Has your company fully settled into remote working arrangements or decided to start opening up offices? Either way, you should carefully analyze your existing coverages and the market's emerging insurance offerings.
The COVID pandemic single-handedly created the most dynamic shift of the century for companies in New York and across the globe. The pandemic environment has forced businesses to rethink workplace design and adopt new technologies for everyday solutions. The resulting heavy reliance on technology poses an entirely new level of cyber security risks. As a result, companies are now focusing more on cyber insurance and professional liability coverages.
When it comes to life, business, and insurance, knowledge is power. The five pointers listed in this article will help you confidently assess your company's cyber risk management strategies. So, it's time to welcome Industry 4.0 (and hopefully bid adieu to COVID-19).

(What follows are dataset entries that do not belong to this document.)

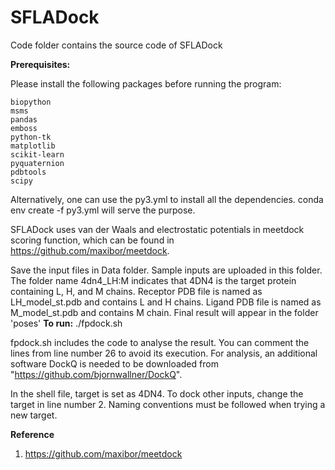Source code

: # SFLADock
Code folder contains the source code of SFLADock
 
**Prerequisites:**

Please install the following packages before running the program:

    biopython
    msms
    pandas
    emboss
    python-tk
    matplotlib
    scikit-learn
    pyquaternion
    pdbtools
    scipy

Alternatively, one can use the py3.yml to install all the dependencies.
conda env create -f py3.yml will serve the purpose.

SFLADock uses van der Waals and electrostatic potentials in meetdock scoring function, which can be found in https://github.com/maxibor/meetdock. 

Save the input files in Data folder. Sample inputs are uploaded in this folder. The folder name 4dn4_LH:M indicates that 4DN4 is the target protein containing L, H, and M chains. Receptor PDB file is named as LH_model_st.pdb and contains L and H chains. Ligand PDB file is named as M_model_st.pdb and contains M chain. Final result will appear in the folder 'poses'
**To run:**
./fpdock.sh
 
  
 fpdock.sh includes the code to analyse the result. You can comment the lines from line number 26 to avoid its execution. For analysis, an additional software DockQ is needed to be downloaded from "https://github.com/bjornwallner/DockQ". 
 
  
 In the shell file, target is set as 4DN4. To dock other inputs, change the target in line number 2. Naming conventions must be followed when trying a new target.

**Reference**
1. https://github.com/maxibor/meetdock
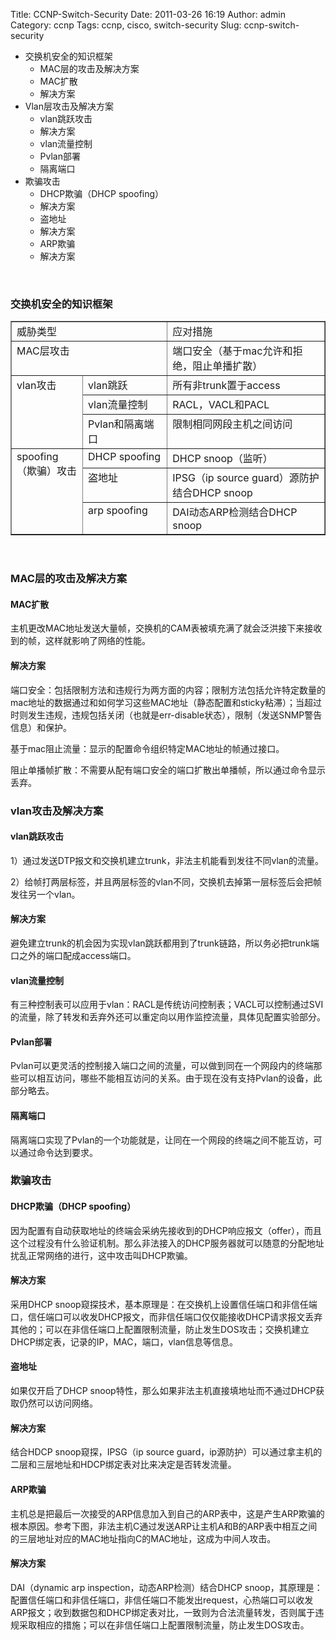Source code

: Title: CCNP-Switch-Security
Date: 2011-03-26 16:19
Author: admin
Category: ccnp
Tags: ccnp, cisco, switch-security
Slug: ccnp-switch-security

-   交换机安全的知识框架
    -   MAC层的攻击及解决方案
    -   MAC扩散
    -   解决方案
-   Vlan层攻击及解决方案
    -   vlan跳跃攻击
    -   解决方案
    -   vlan流量控制
    -   Pvlan部署
    -   隔离端口
-   欺骗攻击
    -   DHCP欺骗（DHCP spoofing）
    -   解决方案
    -   盗地址
    -   解决方案
    -   ARP欺骗
    -   解决方案

 

### 交换机安全的知识框架

<table border="1" cellspacing="0" cellpadding="0">
<tbody>
<tr>
<td colspan="2" width="253" valign="top">
威胁类型

</td>
<td width="315" valign="top">
应对措施

</td>
</tr>
<tr>
<td colspan="2" width="253" valign="top">
MAC层攻击

</td>
<td width="315" valign="top">
端口安全（基于mac允许和拒绝，阻止单播扩散）

</td>
</tr>
<tr>
<td rowspan="3" width="111" valign="top">
vlan攻击

</td>
<td width="142" valign="top">
vlan跳跃

</td>
<td width="315" valign="top">
所有非trunk置于access

</td>
</tr>
<tr>
<td width="142" valign="top">
vlan流量控制

</td>
<td width="315" valign="top">
RACL，VACL和PACL

</td>
</tr>
<tr>
<td width="142" valign="top">
Pvlan和隔离端口

</td>
<td width="315" valign="top">
限制相同网段主机之间访问

</td>
</tr>
<tr>
<td rowspan="3" width="111" valign="top">
spoofing（欺骗）攻击

</td>
<td width="142" valign="top">
DHCP spoofing

</td>
<td width="315" valign="top">
DHCP snoop（监听）

</td>
</tr>
<tr>
<td width="142" valign="top">
盗地址

</td>
<td width="315" valign="top">
IPSG（ip source guard）源防护结合DHCP snoop

</td>
</tr>
<tr>
<td width="142" valign="top">
arp spoofing

</td>
<td width="315" valign="top">
DAI动态ARP检测结合DHCP snoop

</td>
</tr>
</tbody>
</table>
 

### MAC层的攻击及解决方案

#### MAC扩散

主机更改MAC地址发送大量帧，交换机的CAM表被填充满了就会泛洪接下来接收到的帧，这样就影响了网络的性能。

#### 解决方案

端口安全：包括限制方法和违规行为两方面的内容；限制方法包括允许特定数量的mac地址的数据通过和如何学习这些MAC地址（静态配置和sticky粘滞）；当超过时则发生违规，违规包括关闭（也就是err-disable状态），限制（发送SNMP警告信息）和保护。

基于mac阻止流量：显示的配置命令组织特定MAC地址的帧通过接口。

阻止单播帧扩散：不需要从配有端口安全的端口扩散出单播帧，所以通过命令显示丢弃。

### vlan攻击及解决方案

#### vlan跳跃攻击

1）通过发送DTP报文和交换机建立trunk，非法主机能看到发往不同vlan的流量。

2）给帧打两层标签，并且两层标签的vlan不同，交换机去掉第一层标签后会把帧发往另一个vlan。

#### 解决方案

避免建立trunk的机会因为实现vlan跳跃都用到了trunk链路，所以务必把trunk端口之外的端口配成access端口。

#### vlan流量控制

有三种控制表可以应用于vlan：RACL是传统访问控制表；VACL可以控制通过SVI的流量，除了转发和丢弃外还可以重定向以用作监控流量，具体见配置实验部分。

#### Pvlan部署

Pvlan可以更灵活的控制接入端口之间的流量，可以做到同在一个网段内的终端那些可以相互访问，哪些不能相互访问的关系。由于现在没有支持Pvlan的设备，此部分略去。

#### 隔离端口

隔离端口实现了Pvlan的一个功能就是，让同在一个网段的终端之间不能互访，可以通过命令达到要求。

### 欺骗攻击

#### DHCP欺骗（DHCP spoofing）

因为配置有自动获取地址的终端会采纳先接收到的DHCP响应报文（offer），而且这个过程没有什么验证机制。那么非法接入的DHCP服务器就可以随意的分配地址扰乱正常网络的进行，这中攻击叫DHCP欺骗。

#### 解决方案

采用DHCP
snoop窥探技术，基本原理是：在交换机上设置信任端口和非信任端口，信任端口可以收发DHCP报文，而非信任端口仅仅能接收DHCP请求报文丢弃其他的；可以在非信任端口上配置限制流量，防止发生DOS攻击；交换机建立DHCP绑定表，记录的IP，MAC，端口，vlan信息等信息。

#### 盗地址

如果仅开启了DHCP
snoop特性，那么如果非法主机直接填地址而不通过DHCP获取仍然可以访问网络。

#### 解决方案

结合HDCP snoop窥探，IPSG（ip source
guard，ip源防护）可以通过拿主机的二层和三层地址和HDCP绑定表对比来决定是否转发流量。

#### ARP欺骗

主机总是把最后一次接受的ARP信息加入到自己的ARP表中，这是产生ARP欺骗的根本原因。参考下图，非法主机C通过发送ARP让主机A和B的ARP表中相互之间的三层地址对应的MAC地址指向C的MAC地址，这成为中间人攻击。

#### 解决方案

DAI（dynamic arp inspection，动态ARP检测）结合DHCP
snoop，其原理是：配置信任端口和非信任端口，非信任端口不能发出request，心热端口可以收发ARP报文；收到数据包和DHCP绑定表对比，一致则为合法流量转发，否则属于违规采取相应的措施；可以在非信任端口上配置限制流量，防止发生DOS攻击。

 

 
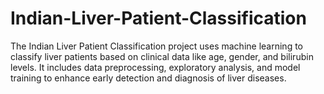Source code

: # Indian-Liver-Patient-Classification
The Indian Liver Patient Classification project uses machine learning to classify liver patients based on clinical data like age, gender, and bilirubin levels. It includes data preprocessing, exploratory analysis, and model training to enhance early detection and diagnosis of liver diseases.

1) Check if your existing insurance policies address cyber risks. The use of remote logins, video connectivity, and technologies that allow us to do business on personal devices has transformed the workplace. But it's also made insurers nervous about the cyber risks that are now emerging.
Stand-alone professional liability policies and cyber insurance (with a technology E&O) may help protect your business against several types of third-party liability charges arising from data breaches. However, these risks aren't necessarily new, even if they've increased. For example, many existing cyber insurance policies already cover third-party expenses like network security incidents, including ransomware demands, recovery and response fees, cyber security liability, and privacy and regulatory liabilities. In addition, comprehensive cyber coverage may also include first-party costs like income loss from internet interruptions and data recovery and repair costs.
2) Look out for new "exclusions" and other policy wording changes. Insurance markets may add additional exclusions during and after the pandemic. Employers must pay attention to phrases like "any" losses "arising from or related to" COVID-19. Terms like these are tricky because they allow insurers to get out of paying claims just because they occur during the pandemic.
Also, several words have been re-defined both in the medical industry and insurance markets. For instance, "professional service" or "computer system" may be narrowed down even more than necessary to cover a smaller amount of risk. Work with brokers like Carriage Trade to analyze the impact of wording changes and new exclusions in your insurance policies - or buy a new cyber liability policy altogether. Whatever you do, make sure the insurance plan you have is adequate and meets your company's cyber security needs.
3) Review, review, review. If you're a corporate policyholder, make sure to review your cyber insurance program every renewal cycle. Reviewing your company's cyber liability plan will allow you to determine the adequacy of coverage as well as its ability to address emerging risks.